(Items from a dataset)
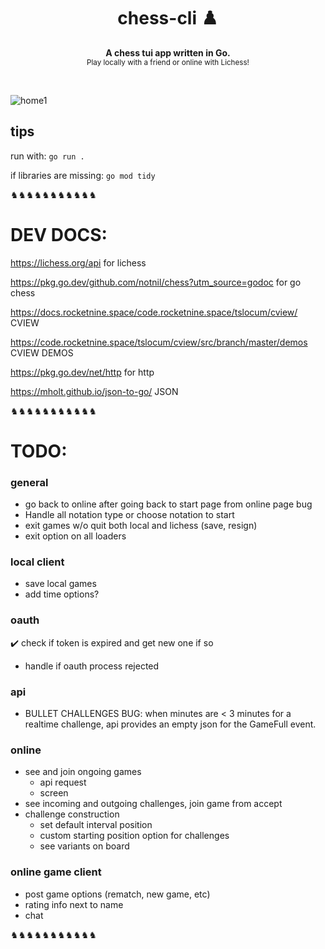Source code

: <h1 align='center'>chess-cli ♟️</h1>
<p align="center">
  <b>A chess tui app written in Go.</b><br/>
  <sub>Play locally with a friend or online with Lichess!</a></sub>
</p>
<br />

![home1](https://user-images.githubusercontent.com/57846867/182905746-59f96a2a-484d-4bf1-9e57-23dfb37434d9.png)

<!-- # chess-cli ♟️ -->

## tips

run with: `go run .`

if libraries are missing: `go mod tidy`

♞♞♞♞♞♞♞♞♞♞♞



# DEV DOCS:

https://lichess.org/api for lichess

https://pkg.go.dev/github.com/notnil/chess?utm_source=godoc for go chess

https://docs.rocketnine.space/code.rocketnine.space/tslocum/cview/ CVIEW

https://code.rocketnine.space/tslocum/cview/src/branch/master/demos CVIEW DEMOS

https://pkg.go.dev/net/http for http

https://mholt.github.io/json-to-go/ JSON

♞♞♞♞♞♞♞♞♞♞♞

# TODO:

### general 
- go back to online after going back to start page from online page bug
- Handle all notation type or choose notation to start
- exit games w/o quit both local and lichess (save, resign)
- exit option on all loaders 
  
### local client 
- save local games
- add time options?
  

### oauth
  ✔️ check if token is expired and get new one if so
  - handle if oauth process rejected

### api

  - BULLET CHALLENGES BUG: when minutes are < 3 minutes for a realtime challenge, api provides an empty json for the GameFull event.

### online 
  - see and join ongoing games
    - api request
    - screen
  - see incoming and outgoing challenges, join game from accept
  - challenge construction 
    - set default interval position
    - custom starting position option for challenges
    - see variants on board
  
### online game client
  - post game options (rematch, new game, etc)
  - rating info next to name
  - chat
   
    

♞♞♞♞♞♞♞♞♞♞♞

REQUIRED ACTION =>
What is needed is the data above, retyped exactly, with every picture left out.

RESULT BELOW =>
Source code

: <h1 align='center'>chess-cli ♟️</h1>
<p align="center">
  <b>A chess tui app written in Go.</b><br/>
  <sub>Play locally with a friend or online with Lichess!</a></sub>
</p>
<br />

![home1](https://user-images.githubusercontent.com/57846867/182905746-59f96a2a-484d-4bf1-9e57-23dfb37434d9.png)

<!-- # chess-cli ♟️ -->

## tips

run with: `go run .`

if libraries are missing: `go mod tidy`

♞♞♞♞♞♞♞♞♞♞♞



# DEV DOCS:

https://lichess.org/api for lichess

https://pkg.go.dev/github.com/notnil/chess?utm_source=godoc for go chess

https://docs.rocketnine.space/code.rocketnine.space/tslocum/cview/ CVIEW

https://code.rocketnine.space/tslocum/cview/src/branch/master/demos CVIEW DEMOS

https://pkg.go.dev/net/http for http

https://mholt.github.io/json-to-go/ JSON

♞♞♞♞♞♞♞♞♞♞♞

# TODO:

### general 
- go back to online after going back to start page from online page bug
- Handle all notation type or choose notation to start
- exit games w/o quit both local and lichess (save, resign)
- exit option on all loaders 
  
### local client 
- save local games
- add time options?
  

### oauth
  ✔️ check if token is expired and get new one if so
  - handle if oauth process rejected

### api

  - BULLET CHALLENGES BUG: when minutes are < 3 minutes for a realtime challenge, api provides an empty json for the GameFull event.

### online 
  - see and join ongoing games
    - api request
    - screen
  - see incoming and outgoing challenges, join game from accept
  - challenge construction 
    - set default interval position
    - custom starting position option for challenges
    - see variants on board
  
### online game client
  - post game options (rematch, new game, etc)
  - rating info next to name
  - chat
   
    

♞♞♞♞♞♞♞♞♞♞♞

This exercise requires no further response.